* Excerpted records:
☆ ☆ ☆ ☆ ☆ ☆ ☆
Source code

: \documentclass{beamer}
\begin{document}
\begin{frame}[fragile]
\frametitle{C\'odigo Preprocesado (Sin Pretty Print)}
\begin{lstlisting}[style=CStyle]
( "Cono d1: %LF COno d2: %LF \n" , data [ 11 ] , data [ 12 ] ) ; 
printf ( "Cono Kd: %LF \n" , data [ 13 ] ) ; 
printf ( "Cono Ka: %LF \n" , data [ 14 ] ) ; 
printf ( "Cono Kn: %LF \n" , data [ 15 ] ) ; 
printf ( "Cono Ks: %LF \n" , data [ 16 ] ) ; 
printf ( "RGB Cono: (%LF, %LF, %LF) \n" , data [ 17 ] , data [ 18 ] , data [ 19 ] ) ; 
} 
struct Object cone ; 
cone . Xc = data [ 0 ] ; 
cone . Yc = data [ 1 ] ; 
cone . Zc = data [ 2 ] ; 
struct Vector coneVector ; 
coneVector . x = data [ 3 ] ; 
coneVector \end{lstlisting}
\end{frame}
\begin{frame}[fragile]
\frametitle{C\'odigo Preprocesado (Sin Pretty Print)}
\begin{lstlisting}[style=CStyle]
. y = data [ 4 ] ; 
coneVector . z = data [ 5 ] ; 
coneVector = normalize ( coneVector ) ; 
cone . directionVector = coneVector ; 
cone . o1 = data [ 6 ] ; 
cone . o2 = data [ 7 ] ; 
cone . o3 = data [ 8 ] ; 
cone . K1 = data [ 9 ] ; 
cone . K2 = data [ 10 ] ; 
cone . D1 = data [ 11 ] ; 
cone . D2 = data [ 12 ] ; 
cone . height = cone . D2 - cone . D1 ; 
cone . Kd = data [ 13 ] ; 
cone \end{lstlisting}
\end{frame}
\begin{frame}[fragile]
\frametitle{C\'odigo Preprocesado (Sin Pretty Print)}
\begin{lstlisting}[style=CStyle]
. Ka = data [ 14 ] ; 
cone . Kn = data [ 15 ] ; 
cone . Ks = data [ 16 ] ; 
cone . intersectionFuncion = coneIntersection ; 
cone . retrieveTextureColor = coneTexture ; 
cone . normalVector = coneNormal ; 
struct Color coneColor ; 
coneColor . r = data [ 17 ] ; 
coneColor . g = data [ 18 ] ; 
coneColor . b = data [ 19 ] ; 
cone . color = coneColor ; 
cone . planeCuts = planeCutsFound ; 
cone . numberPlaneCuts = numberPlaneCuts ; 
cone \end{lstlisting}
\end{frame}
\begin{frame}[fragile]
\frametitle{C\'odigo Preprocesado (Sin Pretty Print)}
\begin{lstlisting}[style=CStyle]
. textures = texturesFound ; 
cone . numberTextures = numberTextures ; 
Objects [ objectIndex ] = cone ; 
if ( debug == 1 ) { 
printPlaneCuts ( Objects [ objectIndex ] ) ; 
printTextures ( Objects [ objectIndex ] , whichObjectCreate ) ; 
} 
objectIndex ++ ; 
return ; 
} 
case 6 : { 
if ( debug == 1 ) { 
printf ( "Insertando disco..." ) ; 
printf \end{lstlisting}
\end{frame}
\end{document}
☆ ☆ ☆ ☆ ☆ ☆ ☆
* Exercise objective:
What the exercise asks for is the listing above, retyped in full.

* Solution below:
Source code

: \documentclass{beamer}
\begin{document}
\begin{frame}[fragile]
\frametitle{C\'odigo Preprocesado (Sin Pretty Print)}
\begin{lstlisting}[style=CStyle]
( "Cono d1: %LF COno d2: %LF \n" , data [ 11 ] , data [ 12 ] ) ; 
printf ( "Cono Kd: %LF \n" , data [ 13 ] ) ; 
printf ( "Cono Ka: %LF \n" , data [ 14 ] ) ; 
printf ( "Cono Kn: %LF \n" , data [ 15 ] ) ; 
printf ( "Cono Ks: %LF \n" , data [ 16 ] ) ; 
printf ( "RGB Cono: (%LF, %LF, %LF) \n" , data [ 17 ] , data [ 18 ] , data [ 19 ] ) ; 
} 
struct Object cone ; 
cone . Xc = data [ 0 ] ; 
cone . Yc = data [ 1 ] ; 
cone . Zc = data [ 2 ] ; 
struct Vector coneVector ; 
coneVector . x = data [ 3 ] ; 
coneVector \end{lstlisting}
\end{frame}
\begin{frame}[fragile]
\frametitle{C\'odigo Preprocesado (Sin Pretty Print)}
\begin{lstlisting}[style=CStyle]
. y = data [ 4 ] ; 
coneVector . z = data [ 5 ] ; 
coneVector = normalize ( coneVector ) ; 
cone . directionVector = coneVector ; 
cone . o1 = data [ 6 ] ; 
cone . o2 = data [ 7 ] ; 
cone . o3 = data [ 8 ] ; 
cone . K1 = data [ 9 ] ; 
cone . K2 = data [ 10 ] ; 
cone . D1 = data [ 11 ] ; 
cone . D2 = data [ 12 ] ; 
cone . height = cone . D2 - cone . D1 ; 
cone . Kd = data [ 13 ] ; 
cone \end{lstlisting}
\end{frame}
\begin{frame}[fragile]
\frametitle{C\'odigo Preprocesado (Sin Pretty Print)}
\begin{lstlisting}[style=CStyle]
. Ka = data [ 14 ] ; 
cone . Kn = data [ 15 ] ; 
cone . Ks = data [ 16 ] ; 
cone . intersectionFuncion = coneIntersection ; 
cone . retrieveTextureColor = coneTexture ; 
cone . normalVector = coneNormal ; 
struct Color coneColor ; 
coneColor . r = data [ 17 ] ; 
coneColor . g = data [ 18 ] ; 
coneColor . b = data [ 19 ] ; 
cone . color = coneColor ; 
cone . planeCuts = planeCutsFound ; 
cone . numberPlaneCuts = numberPlaneCuts ; 
cone \end{lstlisting}
\end{frame}
\begin{frame}[fragile]
\frametitle{C\'odigo Preprocesado (Sin Pretty Print)}
\begin{lstlisting}[style=CStyle]
. textures = texturesFound ; 
cone . numberTextures = numberTextures ; 
Objects [ objectIndex ] = cone ; 
if ( debug == 1 ) { 
printPlaneCuts ( Objects [ objectIndex ] ) ; 
printTextures ( Objects [ objectIndex ] , whichObjectCreate ) ; 
} 
objectIndex ++ ; 
return ; 
} 
case 6 : { 
if ( debug == 1 ) { 
printf ( "Insertando disco..." ) ; 
printf \end{lstlisting}
\end{frame}
\end{document}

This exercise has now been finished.